What you will do> All entries need to be written out verbatim, with pictures omitted.

Stored data>
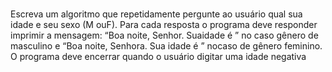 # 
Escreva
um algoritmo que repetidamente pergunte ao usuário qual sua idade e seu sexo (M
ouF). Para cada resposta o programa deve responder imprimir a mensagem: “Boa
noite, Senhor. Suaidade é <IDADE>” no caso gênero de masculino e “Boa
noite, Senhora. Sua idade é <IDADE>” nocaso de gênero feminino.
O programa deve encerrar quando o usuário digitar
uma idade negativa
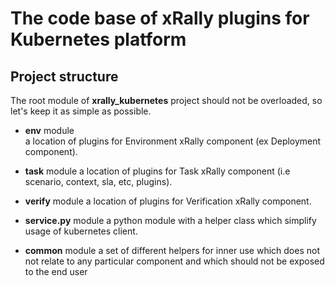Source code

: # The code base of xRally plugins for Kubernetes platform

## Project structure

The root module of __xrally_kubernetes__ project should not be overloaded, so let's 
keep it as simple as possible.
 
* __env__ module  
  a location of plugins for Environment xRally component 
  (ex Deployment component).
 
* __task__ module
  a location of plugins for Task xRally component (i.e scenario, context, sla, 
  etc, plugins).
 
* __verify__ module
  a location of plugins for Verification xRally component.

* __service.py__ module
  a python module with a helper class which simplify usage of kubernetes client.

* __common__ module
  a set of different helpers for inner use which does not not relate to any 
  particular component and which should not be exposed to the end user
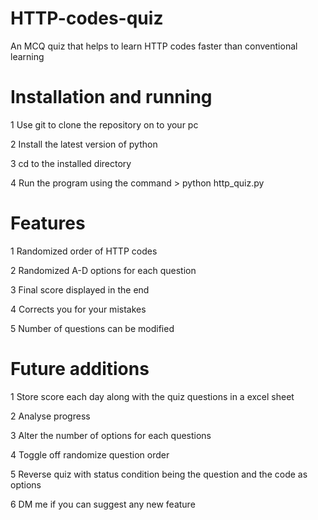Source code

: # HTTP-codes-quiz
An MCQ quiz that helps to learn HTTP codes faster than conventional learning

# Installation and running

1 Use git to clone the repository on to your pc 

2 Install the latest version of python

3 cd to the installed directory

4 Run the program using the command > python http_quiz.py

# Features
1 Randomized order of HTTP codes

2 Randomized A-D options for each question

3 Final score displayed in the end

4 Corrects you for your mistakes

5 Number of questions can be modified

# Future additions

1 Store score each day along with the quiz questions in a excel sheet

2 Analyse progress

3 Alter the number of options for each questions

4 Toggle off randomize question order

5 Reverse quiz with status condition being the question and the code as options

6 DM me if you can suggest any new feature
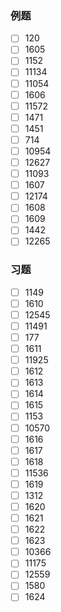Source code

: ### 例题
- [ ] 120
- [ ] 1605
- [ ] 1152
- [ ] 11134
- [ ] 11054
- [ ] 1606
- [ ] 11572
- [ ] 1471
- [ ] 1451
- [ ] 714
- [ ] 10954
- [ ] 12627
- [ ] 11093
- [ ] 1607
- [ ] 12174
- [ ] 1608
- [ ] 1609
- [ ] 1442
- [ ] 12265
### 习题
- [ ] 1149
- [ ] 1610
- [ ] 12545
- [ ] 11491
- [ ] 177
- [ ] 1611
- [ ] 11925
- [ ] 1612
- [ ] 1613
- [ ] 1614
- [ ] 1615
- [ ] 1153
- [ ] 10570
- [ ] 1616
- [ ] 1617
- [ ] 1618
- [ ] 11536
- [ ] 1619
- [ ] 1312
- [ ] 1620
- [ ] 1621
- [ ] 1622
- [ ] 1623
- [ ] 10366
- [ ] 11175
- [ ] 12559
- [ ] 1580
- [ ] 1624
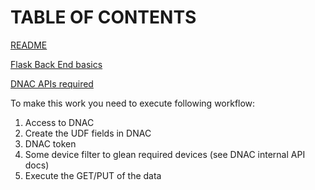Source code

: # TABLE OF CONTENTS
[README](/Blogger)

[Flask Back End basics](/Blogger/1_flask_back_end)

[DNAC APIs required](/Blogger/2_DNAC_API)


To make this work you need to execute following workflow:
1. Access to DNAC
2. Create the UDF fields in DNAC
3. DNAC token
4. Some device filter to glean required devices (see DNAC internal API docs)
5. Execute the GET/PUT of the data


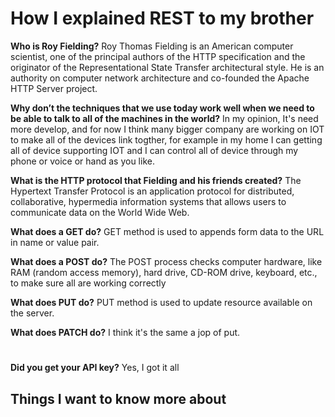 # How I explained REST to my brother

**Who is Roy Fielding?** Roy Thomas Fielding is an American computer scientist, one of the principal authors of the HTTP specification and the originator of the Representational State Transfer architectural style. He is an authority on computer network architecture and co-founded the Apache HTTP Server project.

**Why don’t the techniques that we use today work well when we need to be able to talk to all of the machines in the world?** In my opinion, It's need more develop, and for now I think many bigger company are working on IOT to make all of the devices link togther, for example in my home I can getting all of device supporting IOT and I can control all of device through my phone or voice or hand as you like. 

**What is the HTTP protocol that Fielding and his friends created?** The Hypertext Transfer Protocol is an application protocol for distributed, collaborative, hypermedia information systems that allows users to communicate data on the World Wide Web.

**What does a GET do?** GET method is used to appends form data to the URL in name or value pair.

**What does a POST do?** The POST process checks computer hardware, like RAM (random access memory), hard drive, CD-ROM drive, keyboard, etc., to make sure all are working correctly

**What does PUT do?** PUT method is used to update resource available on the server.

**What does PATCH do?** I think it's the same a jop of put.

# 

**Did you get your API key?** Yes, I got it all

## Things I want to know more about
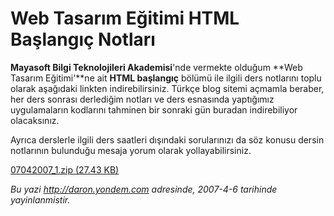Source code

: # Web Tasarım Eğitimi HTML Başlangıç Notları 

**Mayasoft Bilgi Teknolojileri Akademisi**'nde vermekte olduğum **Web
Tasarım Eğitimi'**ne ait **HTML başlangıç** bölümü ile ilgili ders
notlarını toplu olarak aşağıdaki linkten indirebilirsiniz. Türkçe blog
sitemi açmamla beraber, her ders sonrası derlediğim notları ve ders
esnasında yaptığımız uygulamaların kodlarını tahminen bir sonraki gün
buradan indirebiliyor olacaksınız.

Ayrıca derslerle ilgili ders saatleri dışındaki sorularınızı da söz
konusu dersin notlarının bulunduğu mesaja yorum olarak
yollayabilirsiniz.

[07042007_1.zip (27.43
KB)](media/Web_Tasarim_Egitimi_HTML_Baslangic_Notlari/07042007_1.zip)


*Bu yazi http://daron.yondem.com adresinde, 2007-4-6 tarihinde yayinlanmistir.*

Exercise result>
 # 
Escreva
um algoritmo que repetidamente pergunte ao usuário qual sua idade e seu sexo (M
ouF). Para cada resposta o programa deve responder imprimir a mensagem: “Boa
noite, Senhor. Suaidade é <IDADE>” no caso gênero de masculino e “Boa
noite, Senhora. Sua idade é <IDADE>” nocaso de gênero feminino.
O programa deve encerrar quando o usuário digitar
uma idade negativa
Source code

: # The code base of xRally plugins for Kubernetes platform

## Project structure

The root module of __xrally_kubernetes__ project should not be overloaded, so let's 
keep it as simple as possible.
 
* __env__ module  
  a location of plugins for Environment xRally component 
  (ex Deployment component).
 
* __task__ module
  a location of plugins for Task xRally component (i.e scenario, context, sla, 
  etc, plugins).
 
* __verify__ module
  a location of plugins for Verification xRally component.

* __service.py__ module
  a python module with a helper class which simplify usage of kubernetes client.

* __common__ module
  a set of different helpers for inner use which does not not relate to any 
  particular component and which should not be exposed to the end user
Source code

: # HTTP-codes-quiz
An MCQ quiz that helps to learn HTTP codes faster than conventional learning

# Installation and running

1 Use git to clone the repository on to your pc 

2 Install the latest version of python

3 cd to the installed directory

4 Run the program using the command > python http_quiz.py

# Features
1 Randomized order of HTTP codes

2 Randomized A-D options for each question

3 Final score displayed in the end

4 Corrects you for your mistakes

5 Number of questions can be modified

# Future additions

1 Store score each day along with the quiz questions in a excel sheet

2 Analyse progress

3 Alter the number of options for each questions

4 Toggle off randomize question order

5 Reverse quiz with status condition being the question and the code as options

6 DM me if you can suggest any new feature
Source code

: ### 例题
- [ ] 120
- [ ] 1605
- [ ] 1152
- [ ] 11134
- [ ] 11054
- [ ] 1606
- [ ] 11572
- [ ] 1471
- [ ] 1451
- [ ] 714
- [ ] 10954
- [ ] 12627
- [ ] 11093
- [ ] 1607
- [ ] 12174
- [ ] 1608
- [ ] 1609
- [ ] 1442
- [ ] 12265
### 习题
- [ ] 1149
- [ ] 1610
- [ ] 12545
- [ ] 11491
- [ ] 177
- [ ] 1611
- [ ] 11925
- [ ] 1612
- [ ] 1613
- [ ] 1614
- [ ] 1615
- [ ] 1153
- [ ] 10570
- [ ] 1616
- [ ] 1617
- [ ] 1618
- [ ] 11536
- [ ] 1619
- [ ] 1312
- [ ] 1620
- [ ] 1621
- [ ] 1622
- [ ] 1623
- [ ] 10366
- [ ] 11175
- [ ] 12559
- [ ] 1580
- [ ] 1624
Source code

: # TABLE OF CONTENTS
[README](/Blogger)

[Flask Back End basics](/Blogger/1_flask_back_end)

[DNAC APIs required](/Blogger/2_DNAC_API)


To make this work you need to execute following workflow:
1. Access to DNAC
2. Create the UDF fields in DNAC
3. DNAC token
4. Some device filter to glean required devices (see DNAC internal API docs)
5. Execute the GET/PUT of the data


 # How I explained REST to my brother

**Who is Roy Fielding?** Roy Thomas Fielding is an American computer scientist, one of the principal authors of the HTTP specification and the originator of the Representational State Transfer architectural style. He is an authority on computer network architecture and co-founded the Apache HTTP Server project.

**Why don’t the techniques that we use today work well when we need to be able to talk to all of the machines in the world?** In my opinion, It's need more develop, and for now I think many bigger company are working on IOT to make all of the devices link togther, for example in my home I can getting all of device supporting IOT and I can control all of device through my phone or voice or hand as you like. 

**What is the HTTP protocol that Fielding and his friends created?** The Hypertext Transfer Protocol is an application protocol for distributed, collaborative, hypermedia information systems that allows users to communicate data on the World Wide Web.

**What does a GET do?** GET method is used to appends form data to the URL in name or value pair.

**What does a POST do?** The POST process checks computer hardware, like RAM (random access memory), hard drive, CD-ROM drive, keyboard, etc., to make sure all are working correctly

**What does PUT do?** PUT method is used to update resource available on the server.

**What does PATCH do?** I think it's the same a jop of put.

# 

**Did you get your API key?** Yes, I got it all

## Things I want to know more about
Source code

: # Web Tasarım Eğitimi HTML Başlangıç Notları 

**Mayasoft Bilgi Teknolojileri Akademisi**'nde vermekte olduğum **Web
Tasarım Eğitimi'**ne ait **HTML başlangıç** bölümü ile ilgili ders
notlarını toplu olarak aşağıdaki linkten indirebilirsiniz. Türkçe blog
sitemi açmamla beraber, her ders sonrası derlediğim notları ve ders
esnasında yaptığımız uygulamaların kodlarını tahminen bir sonraki gün
buradan indirebiliyor olacaksınız.

Ayrıca derslerle ilgili ders saatleri dışındaki sorularınızı da söz
konusu dersin notlarının bulunduğu mesaja yorum olarak
yollayabilirsiniz.

[07042007_1.zip (27.43
KB)](media/Web_Tasarim_Egitimi_HTML_Baslangic_Notlari/07042007_1.zip)


*Bu yazi http://daron.yondem.com adresinde, 2007-4-6 tarihinde yayinlanmistir.*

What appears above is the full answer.